On ‘Luca’ and the Power of Italian People
Pixar's latest feature reminded me of one of the most influential persons I've ever known
I met Fabio when I was 24 years old, but he was already a legend to me before I first saw him in person. My Hungarian childhood friend told me several larger-than-life stories about him before he introduced us. In those anecdotes, he was a statue of coolness and fun — the type of person you don’t get to meet too often in real life.
He was a more authentic Italian than anyone I’ve met or seen on TV by that point (including the entire cast of The Sopranos). He smoked vehemently, loved football, and called every coffee that wasn’t Italian dirty water. He cursed with such passion that I could’ve sworn he was reading a love poem out loud every time.
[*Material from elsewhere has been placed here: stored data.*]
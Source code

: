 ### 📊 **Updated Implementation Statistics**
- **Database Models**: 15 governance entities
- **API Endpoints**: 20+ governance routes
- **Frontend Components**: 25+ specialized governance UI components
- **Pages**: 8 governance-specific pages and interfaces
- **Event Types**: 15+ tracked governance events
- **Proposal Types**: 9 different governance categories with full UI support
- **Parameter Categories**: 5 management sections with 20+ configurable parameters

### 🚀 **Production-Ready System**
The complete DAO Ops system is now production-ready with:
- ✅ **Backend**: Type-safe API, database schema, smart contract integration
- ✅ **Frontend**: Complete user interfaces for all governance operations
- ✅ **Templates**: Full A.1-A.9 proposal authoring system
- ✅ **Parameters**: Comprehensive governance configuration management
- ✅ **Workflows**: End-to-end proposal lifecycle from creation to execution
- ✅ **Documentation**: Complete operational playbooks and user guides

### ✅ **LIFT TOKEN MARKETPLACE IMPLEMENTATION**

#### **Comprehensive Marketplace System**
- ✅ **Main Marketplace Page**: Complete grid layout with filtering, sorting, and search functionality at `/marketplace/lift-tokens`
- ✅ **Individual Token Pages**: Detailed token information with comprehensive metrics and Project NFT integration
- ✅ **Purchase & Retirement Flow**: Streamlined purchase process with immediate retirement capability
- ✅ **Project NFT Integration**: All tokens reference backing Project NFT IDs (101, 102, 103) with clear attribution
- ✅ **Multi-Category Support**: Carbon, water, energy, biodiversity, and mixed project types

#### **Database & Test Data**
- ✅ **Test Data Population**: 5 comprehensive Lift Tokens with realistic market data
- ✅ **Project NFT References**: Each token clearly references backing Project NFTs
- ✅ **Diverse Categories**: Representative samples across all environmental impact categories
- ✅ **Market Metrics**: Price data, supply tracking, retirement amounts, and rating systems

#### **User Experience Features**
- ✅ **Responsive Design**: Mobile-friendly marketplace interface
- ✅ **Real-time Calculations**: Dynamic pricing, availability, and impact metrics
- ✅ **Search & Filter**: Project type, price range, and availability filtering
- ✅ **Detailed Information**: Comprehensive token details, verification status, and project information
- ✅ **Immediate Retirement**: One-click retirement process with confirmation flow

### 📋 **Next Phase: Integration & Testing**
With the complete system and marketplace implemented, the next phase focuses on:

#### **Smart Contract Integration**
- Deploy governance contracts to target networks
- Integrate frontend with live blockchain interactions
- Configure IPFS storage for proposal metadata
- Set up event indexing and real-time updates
For a brief year, Fabio and I worked together in an Italian restaurant in London. He was so amusing to be around that it stuck on me. As we got to know each other, he made me look at mistakes and failures as these small, insignificant things that don’t matter much. You face them and move on immediately, period.
He once told me, if you attempt to hook up with twenty girls at a party in one night, and one of them goes home with you, then who the hell cares about the other nineteen that didn't. Sure, he was cocky, brash, and got slapped in the face by more women than your average guy. Yet, it was so liberating to see the way he looked at life. For him, it was an opportunity to relish every moment and not care about anything else. That’s a mentality that is hard to learn. Italians often have it in their blood and upbringing.
The funny thing is that he was a couple of years younger than me, but it never felt that way. He was a joker who's never taken anything seriously, and yet, he also had wisdom. His worldview was positive and unique, and he never let anything or anyone compromise it. That was something I haven't encountered before with such intensity. We've never become extremely close and weren't best friends — yet, somehow, he had the greatest impact on me as a person.